M&Aが決まると、そのスケジュール内で株価評価や組織再編を進めなければならない。ここでチームに加わったのが、中途入社して間もないT.Koだ。組織再編に携わることを志望した入社経緯と、税理士業界での豊富な経験に期待しての抜擢だった。「この案件は特に、スピードへの対応が大変でした。弁護士、司法書士やコンサルタントの方と進める案件で、私たち税理士の都合だけを優先できません。T.Kさんのスケジュール管理と、どこまで取り組むべきかを明確にした指示に助けられました」(T.Ko)。T.Koが着実に業務を進め、T.Sが書類を作成し、T.Kが全体を指揮する。3人のチームワークにより、大きなトラブルなくプロジェクトは進行していた。
「お客様のために」を体現したプロジェクト
M&Aによる事業売却はスケジュール通りに進み、その後は残りのグループ企業間での資産の移転や不動産の売却、その後に会社清算などが行われ、最終的には残りの事業を1社に集約することでプロジェクトは完結した。5年に及ぶプロジェクトを指揮したT.Kが振り返る。
「実はX社の社長にはご子息がいらっしゃって、事業承継を検討する中で、本音ではご子息に継いでほしいという想いもお持ちでした。しかし業績が悪化し資金も目減りしていく中で、経営者としての決断もしなければならない。主力事業の売却は望んだ形ではなかったかもしれませんが、従業員は全て引き継いでもらうことができました。プロジェクトの最後に社長から『これで肩の荷がおりました』とお礼の言葉をいただき、この3人のチームでお客様のお役に立てて本当に良かったと思っています」(T.K)。
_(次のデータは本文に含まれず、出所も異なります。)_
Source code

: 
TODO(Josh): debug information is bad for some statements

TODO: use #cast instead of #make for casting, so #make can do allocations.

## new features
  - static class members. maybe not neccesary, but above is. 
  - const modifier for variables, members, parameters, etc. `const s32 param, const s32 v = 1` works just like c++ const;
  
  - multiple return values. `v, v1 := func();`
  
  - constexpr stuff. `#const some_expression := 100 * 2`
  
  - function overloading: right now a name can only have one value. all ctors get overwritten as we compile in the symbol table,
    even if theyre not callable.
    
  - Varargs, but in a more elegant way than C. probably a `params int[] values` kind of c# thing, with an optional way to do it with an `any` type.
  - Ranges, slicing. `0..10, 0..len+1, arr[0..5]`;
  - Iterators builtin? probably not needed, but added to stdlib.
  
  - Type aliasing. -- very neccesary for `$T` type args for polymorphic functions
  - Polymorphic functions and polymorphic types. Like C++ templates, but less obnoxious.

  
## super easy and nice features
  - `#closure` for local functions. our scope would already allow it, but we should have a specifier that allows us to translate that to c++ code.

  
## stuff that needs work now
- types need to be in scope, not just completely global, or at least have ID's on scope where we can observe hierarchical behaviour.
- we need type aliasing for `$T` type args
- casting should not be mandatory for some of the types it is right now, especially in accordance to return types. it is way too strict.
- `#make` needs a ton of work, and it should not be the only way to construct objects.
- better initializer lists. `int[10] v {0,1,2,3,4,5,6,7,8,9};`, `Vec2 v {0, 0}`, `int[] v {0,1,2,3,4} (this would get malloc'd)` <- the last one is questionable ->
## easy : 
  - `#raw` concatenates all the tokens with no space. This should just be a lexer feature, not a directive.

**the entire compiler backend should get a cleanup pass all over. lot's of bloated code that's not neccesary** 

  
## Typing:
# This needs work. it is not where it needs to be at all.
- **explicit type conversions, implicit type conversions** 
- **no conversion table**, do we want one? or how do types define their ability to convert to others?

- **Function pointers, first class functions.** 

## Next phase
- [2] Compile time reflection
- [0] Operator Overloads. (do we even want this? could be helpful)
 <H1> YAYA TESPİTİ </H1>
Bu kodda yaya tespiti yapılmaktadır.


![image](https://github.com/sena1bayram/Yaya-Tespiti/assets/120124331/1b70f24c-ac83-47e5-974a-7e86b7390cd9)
プロジェクトを経て残った1社は、その社長のご子息が継ぐことになった。税務顧問としてプロジェクトメンバーとの交流も続いており、当時プロジェクトを主導していた弁護士とも相続対策の協業が行われている。青山合同税理士法人の事業承継コンサルティングは、プロジェクトの完結後もお客様と共にあり続ける。